# Exploring GBMCMC Outputs in Jupyter & PANDAS

## Introduction
This notebook provides a skeleton example for exploring processed outputs of the GBMCMC code.  To use this notebook, GBMCMC outputs must first be processed through the catalog maker step and then into a set of HDF5 files using the script `build_pandas_catalog.py` located in `/scripts`.  For further information on `build_pandas_catalog.py`, please consult the inline help.

### The Data
The output of `build_pandas_catalog.py` is a set of HDF5 files containing several PANDAS dataframes.  These consist of a primary file (e.g. `mycatalog.h5`) as well as one or more auxilliary files with related names (e.g. `mycatalog_chains_100s.h5`).  The primary file contains three dataframes: `metadata` contains information about the catalog, `detections` contains point-estimates of the catalog entries, and `spectrum` which contains frequency-series information about the data, model, residuals, noise estimates, etc.  The auxilliary files contain MCMC parameter chains for the identified entries in the catalog, allowing for deeper-dive analysis into a particular source.  For size reasons, they are grouped by frequency segment in the GBMCMC outputs with a separate file for each 100 frequency segments.

## Initialization
Load the various modules/packages required for this notebook and define local functions

### Modules

In [None]:
# Import modules
import os
import glob
import pandas as pd
import corner as corner
import numpy as np    
from mpl_toolkits.mplot3d import Axes3D
import matplotlib.pyplot as plt
from matplotlib.patches import Ellipse
import matplotlib.transforms as transforms
import matplotlib.colors as colors
import matplotlib.cm as cm
import lisacattools as lisacat
#import corner
%matplotlib inline

## Locate catalogs and examine meta data
Each catalog corresponds to a particular observation duration and is contained in a single HDF5 file.  The HDF5 file contains several pandas data frames, one of which is called _metadata_ and it contains metadata about the catalog.  Here we search through the directory and get the list of catalogs and their meta data.  Here the metadata is the observation time and the parent catalog (used for tracing the lineage of particular sources from catalog to catalog)

In [None]:
plotPath = ''  # INSERT YOUR DESIRED DIRECTORY FOR PLOT OUTPUTS HERE
catFiles = [ '',''] #INSERT LIST OF ONE OR MORE PRIMARY CATALOG FILES from build_pandas_catalogs.py
dfs = list()

# Read metadata from each catalog, store the location of the file on your local system, and sort by observation time
for catFile in catFiles:
    df = pd.read_hdf(catFile, key = 'metadata')
    df['location'] = catFile
    dfs.append(df) 
meta  = pd.concat(dfs)
meta = meta.sort_values(by='Observation Time')
meta

### Using the source point estimates in a catalog
Each catalog also contains a list of _detections_ (candidate sources) with estimates for the parameters in a dataframe called `detections`. Each source is indexed by a name (which corresponds to the median frequency) and has a list of parameter estimates.

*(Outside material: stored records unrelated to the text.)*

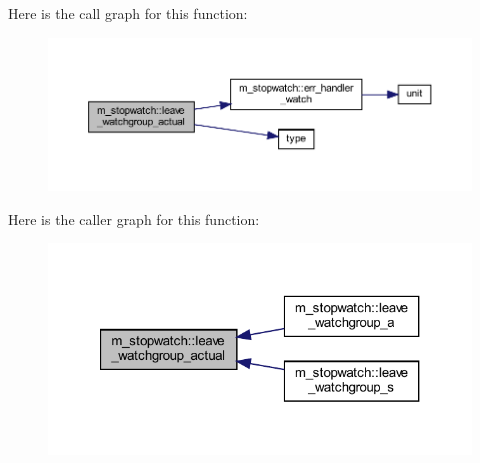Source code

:Here is the call graph for this function\+:
\nopagebreak
\begin{figure}[H]
\begin{center}
\leavevmode
\includegraphics[width=350pt]{namespacem__stopwatch_aafa77066f550b13607b7b8dd970ba1b4_cgraph}
\end{center}
\end{figure}
Here is the caller graph for this function\+:
\nopagebreak
\begin{figure}[H]
\begin{center}
\leavevmode
\includegraphics[width=321pt]{namespacem__stopwatch_aafa77066f550b13607b7b8dd970ba1b4_icgraph}
\end{center}
\end{figure}
\mbox{\label{namespacem__stopwatch_a9acf515866a63a203530c03d8fe59b98}} 
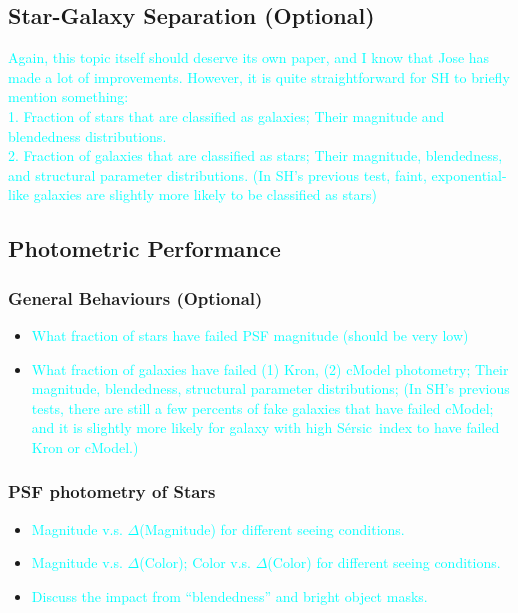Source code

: \documentclass[preprint]{aastex}
\def\ser{{S\'{e}rsic\ }}
\newcommand{\plan}[1]{\textcolor{cyan}{#1}}
\begin{document}
\subsection{Star-Galaxy Separation (Optional)}

    \plan{Again, this topic itself should deserve its own paper, and I know that Jose has 
          made a lot of improvements.  
          However, it is quite straightforward for SH to briefly mention something: \\
              1. Fraction of stars that are classified as galaxies; Their magnitude and 
                 blendedness distributions. \\
              2. Fraction of galaxies that are classified as stars; Their magnitude, 
                 blendedness, and structural parameter distributions. 
                 (In SH's previous test, faint, exponential-like galaxies are slightly 
                 more likely to be classified as stars)}
    
\subsection{Photometric Performance}

\subsubsection{General Behaviours (Optional)}
    
    \begin{itemize}
        \item \plan{What fraction of stars have failed PSF magnitude (should be very low)}
        \item \plan{What fraction of galaxies have failed (1) Kron, (2) cModel photometry;
                    Their magnitude, blendedness, structural parameter distributions; 
                    (In SH's previous tests, there are still a few percents of fake galaxies 
                     that have failed cModel; and it is slightly more likely for galaxy with 
                     high \ser index to have failed Kron or cModel.)}
    \end{itemize} 
    
\subsubsection{PSF photometry of Stars}

    \begin{itemize}
        \item \plan{Magnitude v.s. $\Delta$(Magnitude) for different seeing conditions.}
        \item \plan{Magnitude v.s. $\Delta$(Color); Color v.s. $\Delta$(Color) for 
                    different seeing conditions.}
        \item \plan{Discuss the impact from ``blendedness'' and bright object masks.}
    \end{itemize} 
\end{document}
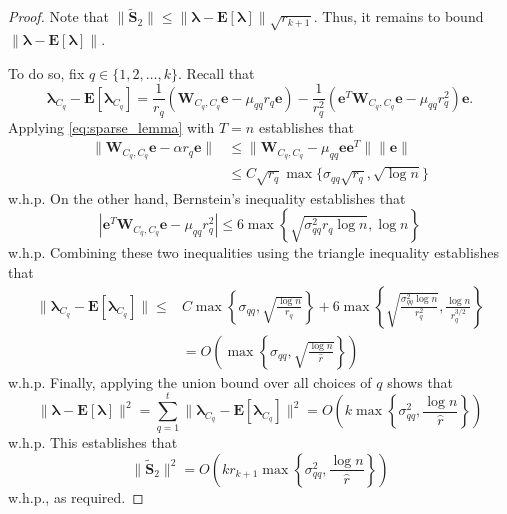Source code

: \documentclass[twoside,11pt]{article}
\newcommand{\E}{\mathbf{E}}
\newcommand{\St}{\bs{\tilde S}}
\newcommand{\e}{\bs {e}}
\newcommand{\bs}{\boldsymbol}
\newcommand{\W}{\bs {W}}
\newcommand{\0}{\bs{0}}
\newcommand{\rbra}[1]{\ensuremath{\left( #1 \right)}} %
\newcommand{\bra}[1]{\ensuremath{\left\{ #1 \right\}}} %
\begin{document}
\begin{proof}
Note that $\|\St_2 \| \le  \|\bs \lambda - \E[\bs \lambda] \| \sqrt{r_{k+1}}.$
Thus, it remains to bound $\|\bs \lambda - \E[\bs \lambda] \|$.

\newcommand{\bl}{\bs{\lambda}}
To do so, fix $q \in \{1,2,\dots, k\}$. Recall that
\[
	\bl_{C_q} - \E[\bl_{C_q}] = \frac{1}{r_q} ( \W_{C_q, C_q} \e - \mu_{qq} r_q \e )
		- \frac{1}{r_q^2} (\e^T \W_{C_q, C_q} \e - \mu_{qq} r_q^2) \e.
\]
Applying \eqref{eq:sparse_lemma} with $T = n$ establishes that
\begin{align*}
	\| \W_{C_q, C_q} \e - \alpha r_q \e \| &\le  \|\W_{C_q, C_q}  - \mu_{qq} \e\e^T \| \|\e\| \\
	& \le C \sqrt{r_q} \max\{ \sigma_{qq} \sqrt{ r_q}, \sqrt{\log n} \}
\end{align*}
w.h.p.
On the other hand, Bernstein's inequality establishes that
\[
	|  \e^T \W_{C_q, C_q} \e - \mu_{qq} r_q^2 | \le 6 \max \bra{ \sqrt{\sigma_{qq}^2 r_q \log n}, \log n }
\]
w.h.p.
Combining these two inequalities using the triangle inequality establishes that
\begin{align*}
	\| \bl_{C_q} - \E[\bl_{C_q}] \| \le &C \max \bra{ \sigma_{qq}, \sqrt{\frac{\log n}{r_q } } }
		+ 6 \max \bra { \sqrt{ \frac{\sigma_{qq}^2 \log n}{r_q^2}}, \frac{\log n}{r_q^{3/2} } } \\
		&= O \rbra{ \max \bra{ \sigma_{qq}, \sqrt{ \frac{ \log n}{\hat r} } } }
\end{align*}
w.h.p.
Finally, applying the union bound over all choices of $q$ shows that
\[
	\| \bl - \E [ \bl ] \|^2 = \sum_{q=1}^t \| \bl_{C_q} - \E[\bl_{C_q}] \|^2
		= O \rbra{  k \max \bra{ \sigma_{qq}^2, \frac{\log n}{\hat r} } }
\]
w.h.p.
This establishes that
\[
	\|\St_2\|^2 = O\rbra{k r_{k+1} \max \bra{ \sigma_{qq}^2, \frac{\log n}{\hat r} } }
\]
w.h.p., as required.
\end{proof}







\end{document}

In addition, the SNR, Bayesian evidence, and frequency segment (internal parameter from the GBMCMC search code) are included for each detection. For catalogs with a parent catalog, a source identified as a parent source in that catalog is listed, if present.

In [None]:
# load the point estimates from the `detections` dataframe
catIdx = 0  # Select which catalog from your list you want to examine
catPath = os.path.split(catFiles[catIdx])[0]
catRoot = os.path.split(os.path.splitext(catFiles[catIdx])[0])[1] # string for naming plots
catFile = meta.iloc[catIdx]['location']
cat = pd.read_hdf(catFile, key='detections')
cat[['SNR','parent','Frequency','Frequency Derivative','Amplitude','Ecliptic Longitude','Ecliptic Latitude','Polarization','Inclination','Initial Phase']].head()

In [None]:
# The describe() method provides some basic statistics on the catalog, including number of sources, parameter statistics, etc.
cat.describe()

In [None]:
# Plots can be made directly from the data, such as this histogram of SNRs
fig = plt.figure(figsize = [20,6],dpi=100)
ax = plt.axes()
cat['SNR'].plot(kind='hist', ax = ax,grid = True, bins=100,figsize=[12,8])
plt.xlabel('SNR',fontsize=12)
plt.ylabel('Count',fontsize=12)
plt.title('SNR Distribution for %i sources in %s' % (len(cat),meta.index[catIdx]),fontsize=12)
fig.savefig('%s/%s_SNR_hist.png' % (plotPath,catRoot))

In [None]:
# Another example of is a 2-D scatter plot, such as frequency-amplitude 
fig = plt.figure(figsize=(12, 6), dpi = 100)
ax = plt.axes()

plt.yscale('log')
plt.xscale('log')
plt.xlim([1e-4,1e-1])
plt.ylim([1e-24,1e-20])
ax.tick_params(axis = 'both', which = 'major', labelsize = 12)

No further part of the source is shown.